Il protagonista è Kafuku, regista di indiscusso talento, che accetta di dirigere a teatro lo Zio Vanja di Cechov per riprendersi da un episodio drammatico.

Sia Kafuku che Vanja non sono riusciti a rivolgere alla persona che amavano le domande più pressanti e, con questo rimpianto, si trovano a dover ricominciare una nuova vita. 

A Hiroshima, dove si trasferisce per gestire il laboratorio teatrale, il regista lavora all’allestimento dello spettacolo insieme al suo cast. 

Abituato a memorizzare le proprie battute durante lunghi viaggi in auto, Kafuku si trova costretto a dover condividere l’abitacolo con una giovane autista, cosa che il regista accoglie con un’iniziale forte riluttanza ma che poi, pian piano, lo accompagna in un percorso di esplorazione di sé. 

Che dire dunque di questo film?

Innanzitutto non è un racconto che può essere ridotto a un dramma sentimentale: si farebbe torto a un’opera molto ambiziosa che già dall’inizio destruttura la propria narrazione per configurarsi come una riflessione sul cadere e il riavviarsi, sulla (in)comunicabilità e sul rapporto tra passato e futuro.

Gli spettacoli che Kafuku mette in scena, ad esempio, sono caratterizzati da un espediente bizzarro: gli attori parlano lingue diverse, tra loro una ragazza è addirittura non udente, cosa che tra l’altro risulta fondamentale per la riuscita dello spettacolo. 

Non a caso il dramma scelto è lo Zio Vanja di Cechov, dove l’incomunicabilità tra i personaggi emerge da dialoghi spesso sconclusionati.

Altro scenario che richiama questa dimensione comunicativa è il rapporto solido ma paradossalmente ambiguo tra Kafuku e la moglie, o la relazione che poi si instaura tra Kafuku e Misaki, la sua autista.
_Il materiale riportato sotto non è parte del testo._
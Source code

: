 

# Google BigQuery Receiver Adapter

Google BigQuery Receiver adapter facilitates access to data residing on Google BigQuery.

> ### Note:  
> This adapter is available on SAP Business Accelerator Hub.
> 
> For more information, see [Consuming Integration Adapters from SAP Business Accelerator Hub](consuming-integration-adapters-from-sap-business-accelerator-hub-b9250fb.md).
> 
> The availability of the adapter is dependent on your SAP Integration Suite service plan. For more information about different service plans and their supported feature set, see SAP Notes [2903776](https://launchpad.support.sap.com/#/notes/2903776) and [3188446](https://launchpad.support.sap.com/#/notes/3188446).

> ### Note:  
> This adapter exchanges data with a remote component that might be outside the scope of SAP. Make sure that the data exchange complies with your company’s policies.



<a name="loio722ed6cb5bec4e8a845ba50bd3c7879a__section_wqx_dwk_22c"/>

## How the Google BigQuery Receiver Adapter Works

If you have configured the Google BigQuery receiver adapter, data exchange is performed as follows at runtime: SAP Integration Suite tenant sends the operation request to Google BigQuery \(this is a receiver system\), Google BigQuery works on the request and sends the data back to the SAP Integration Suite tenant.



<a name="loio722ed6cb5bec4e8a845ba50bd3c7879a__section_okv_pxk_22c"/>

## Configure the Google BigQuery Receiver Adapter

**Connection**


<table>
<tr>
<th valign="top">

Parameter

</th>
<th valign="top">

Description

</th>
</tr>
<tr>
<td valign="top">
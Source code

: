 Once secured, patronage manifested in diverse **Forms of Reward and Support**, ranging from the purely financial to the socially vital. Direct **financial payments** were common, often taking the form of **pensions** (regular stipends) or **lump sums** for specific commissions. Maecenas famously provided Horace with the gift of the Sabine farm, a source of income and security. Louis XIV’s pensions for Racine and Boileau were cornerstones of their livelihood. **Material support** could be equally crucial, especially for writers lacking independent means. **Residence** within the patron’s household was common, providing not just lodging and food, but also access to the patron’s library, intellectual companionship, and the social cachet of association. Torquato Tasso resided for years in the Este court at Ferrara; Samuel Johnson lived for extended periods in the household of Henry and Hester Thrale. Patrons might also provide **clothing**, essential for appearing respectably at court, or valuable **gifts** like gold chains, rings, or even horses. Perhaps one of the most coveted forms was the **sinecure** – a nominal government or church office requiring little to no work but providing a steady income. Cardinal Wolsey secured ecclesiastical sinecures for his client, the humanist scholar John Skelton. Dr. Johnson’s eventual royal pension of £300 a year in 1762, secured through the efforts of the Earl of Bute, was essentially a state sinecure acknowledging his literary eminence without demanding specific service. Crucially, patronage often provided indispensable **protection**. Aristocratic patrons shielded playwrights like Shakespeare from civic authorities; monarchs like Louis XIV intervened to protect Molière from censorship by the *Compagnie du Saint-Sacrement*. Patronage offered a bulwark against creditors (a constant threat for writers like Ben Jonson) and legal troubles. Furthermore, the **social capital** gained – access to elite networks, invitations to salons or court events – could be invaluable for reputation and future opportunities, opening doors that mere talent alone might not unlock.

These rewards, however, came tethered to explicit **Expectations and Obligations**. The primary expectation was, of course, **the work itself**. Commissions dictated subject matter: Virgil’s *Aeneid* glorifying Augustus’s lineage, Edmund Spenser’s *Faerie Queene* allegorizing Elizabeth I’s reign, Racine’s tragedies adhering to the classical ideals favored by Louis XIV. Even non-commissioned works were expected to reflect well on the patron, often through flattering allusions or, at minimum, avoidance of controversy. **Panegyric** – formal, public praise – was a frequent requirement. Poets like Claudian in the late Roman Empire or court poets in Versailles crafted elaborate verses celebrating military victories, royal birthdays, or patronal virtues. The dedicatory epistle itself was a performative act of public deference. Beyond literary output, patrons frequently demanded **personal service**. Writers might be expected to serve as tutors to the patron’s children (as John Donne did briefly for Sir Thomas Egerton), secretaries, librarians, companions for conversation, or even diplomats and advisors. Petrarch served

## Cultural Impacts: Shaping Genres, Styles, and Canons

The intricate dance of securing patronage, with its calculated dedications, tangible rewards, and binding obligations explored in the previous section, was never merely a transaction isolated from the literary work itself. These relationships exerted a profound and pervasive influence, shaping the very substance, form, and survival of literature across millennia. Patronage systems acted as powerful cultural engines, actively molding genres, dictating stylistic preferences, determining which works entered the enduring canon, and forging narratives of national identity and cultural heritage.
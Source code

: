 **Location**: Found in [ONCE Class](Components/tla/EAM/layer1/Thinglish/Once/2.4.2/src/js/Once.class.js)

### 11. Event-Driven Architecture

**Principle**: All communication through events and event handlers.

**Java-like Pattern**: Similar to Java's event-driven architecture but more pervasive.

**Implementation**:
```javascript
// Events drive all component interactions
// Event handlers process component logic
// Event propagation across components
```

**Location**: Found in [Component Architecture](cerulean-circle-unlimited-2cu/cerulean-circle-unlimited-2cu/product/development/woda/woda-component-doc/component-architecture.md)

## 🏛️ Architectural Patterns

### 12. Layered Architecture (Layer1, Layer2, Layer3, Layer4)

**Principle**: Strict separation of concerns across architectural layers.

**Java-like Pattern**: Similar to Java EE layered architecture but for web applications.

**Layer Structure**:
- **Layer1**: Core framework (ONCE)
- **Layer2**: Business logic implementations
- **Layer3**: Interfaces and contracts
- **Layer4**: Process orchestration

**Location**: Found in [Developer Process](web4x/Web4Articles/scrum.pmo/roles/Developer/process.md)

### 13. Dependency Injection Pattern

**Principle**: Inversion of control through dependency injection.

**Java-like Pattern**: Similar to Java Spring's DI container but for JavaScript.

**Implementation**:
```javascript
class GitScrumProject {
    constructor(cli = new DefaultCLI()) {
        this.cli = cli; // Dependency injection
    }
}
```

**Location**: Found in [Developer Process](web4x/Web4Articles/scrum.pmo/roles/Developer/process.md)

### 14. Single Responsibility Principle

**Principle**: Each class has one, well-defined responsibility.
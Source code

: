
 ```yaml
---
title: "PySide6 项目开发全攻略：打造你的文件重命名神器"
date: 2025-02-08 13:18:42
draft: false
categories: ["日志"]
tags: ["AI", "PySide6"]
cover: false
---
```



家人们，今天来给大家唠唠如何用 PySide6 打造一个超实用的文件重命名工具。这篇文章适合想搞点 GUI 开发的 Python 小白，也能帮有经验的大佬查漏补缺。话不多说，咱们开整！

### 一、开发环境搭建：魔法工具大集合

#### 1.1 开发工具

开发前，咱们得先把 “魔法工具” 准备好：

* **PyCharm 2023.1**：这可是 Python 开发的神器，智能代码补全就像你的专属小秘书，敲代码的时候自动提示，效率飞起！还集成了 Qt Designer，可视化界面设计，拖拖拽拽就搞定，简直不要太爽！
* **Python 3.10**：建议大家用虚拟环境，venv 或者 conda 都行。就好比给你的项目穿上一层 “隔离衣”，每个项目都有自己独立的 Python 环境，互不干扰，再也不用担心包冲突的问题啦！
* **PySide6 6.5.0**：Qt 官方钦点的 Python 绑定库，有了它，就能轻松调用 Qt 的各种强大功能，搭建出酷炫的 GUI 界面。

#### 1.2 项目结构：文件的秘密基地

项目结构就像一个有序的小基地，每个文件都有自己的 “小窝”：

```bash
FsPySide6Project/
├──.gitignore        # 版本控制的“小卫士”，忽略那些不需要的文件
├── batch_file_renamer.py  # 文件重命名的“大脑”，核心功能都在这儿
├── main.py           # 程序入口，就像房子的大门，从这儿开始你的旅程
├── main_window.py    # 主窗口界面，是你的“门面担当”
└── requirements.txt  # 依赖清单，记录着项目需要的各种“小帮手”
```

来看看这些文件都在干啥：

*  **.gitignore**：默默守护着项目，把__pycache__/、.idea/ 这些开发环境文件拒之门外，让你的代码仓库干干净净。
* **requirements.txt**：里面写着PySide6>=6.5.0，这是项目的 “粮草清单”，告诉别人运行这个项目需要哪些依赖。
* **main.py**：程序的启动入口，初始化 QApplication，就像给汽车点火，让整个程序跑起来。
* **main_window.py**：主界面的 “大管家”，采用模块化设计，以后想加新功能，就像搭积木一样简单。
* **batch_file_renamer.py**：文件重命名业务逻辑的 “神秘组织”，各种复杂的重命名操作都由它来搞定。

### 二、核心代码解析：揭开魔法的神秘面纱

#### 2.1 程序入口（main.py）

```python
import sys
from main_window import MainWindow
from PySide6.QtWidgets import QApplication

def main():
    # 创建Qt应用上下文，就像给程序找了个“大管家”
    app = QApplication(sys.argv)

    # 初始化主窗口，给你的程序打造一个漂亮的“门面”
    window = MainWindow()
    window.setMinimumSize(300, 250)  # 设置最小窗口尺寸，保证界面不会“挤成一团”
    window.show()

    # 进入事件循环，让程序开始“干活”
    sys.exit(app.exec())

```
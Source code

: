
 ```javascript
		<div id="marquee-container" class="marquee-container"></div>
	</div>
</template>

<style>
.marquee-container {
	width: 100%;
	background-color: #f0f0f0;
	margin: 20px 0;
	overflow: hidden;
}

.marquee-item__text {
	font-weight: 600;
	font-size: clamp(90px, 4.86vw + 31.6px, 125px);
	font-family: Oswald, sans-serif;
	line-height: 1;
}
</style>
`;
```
Nonostante non parlino quasi mai, la facilità di conversazione – o meglio, della non conversazione – porta i due a scoprire l’uno nell’altro una famiglia alternativa, in un rapporto padre-figlia.

Questo film, comunque, non è solo un film sulla comunicazione nel suo significato più ampio e profondo. Drive my car è anche un’opera che presenta una fotografia e una scenografia delicate, che lavora su continui campo-controcampo, lasciando da parte il lato più tecnico e visivo per concentrarsi sui volti, il tutto con un ramificazione metacinematografica.

Drive my car non è perciò un film per tutti. Non solo perché ha una durata di tre ore o per via della sua narrazione lenta: Ryusuke chiede allo spettatore piena disponibilità a immergersi nella storia e a fare i conti con un linguaggio nuovo e assoluto, fondato sulla performance e sull’enigma che si cela dietro gesti, parole e silenzi. 

Questo però non vuol dire che Drive my car non lanci un messaggio a chiunque: è un inno alla speranza per un futuro rinnovato, un invito all’abbandono delle proprie diffidenze per affidarsi all’altro o, ancora, uno sprono a risanare le proprie ferite grazie a chi sa offrire il proprio ascolto.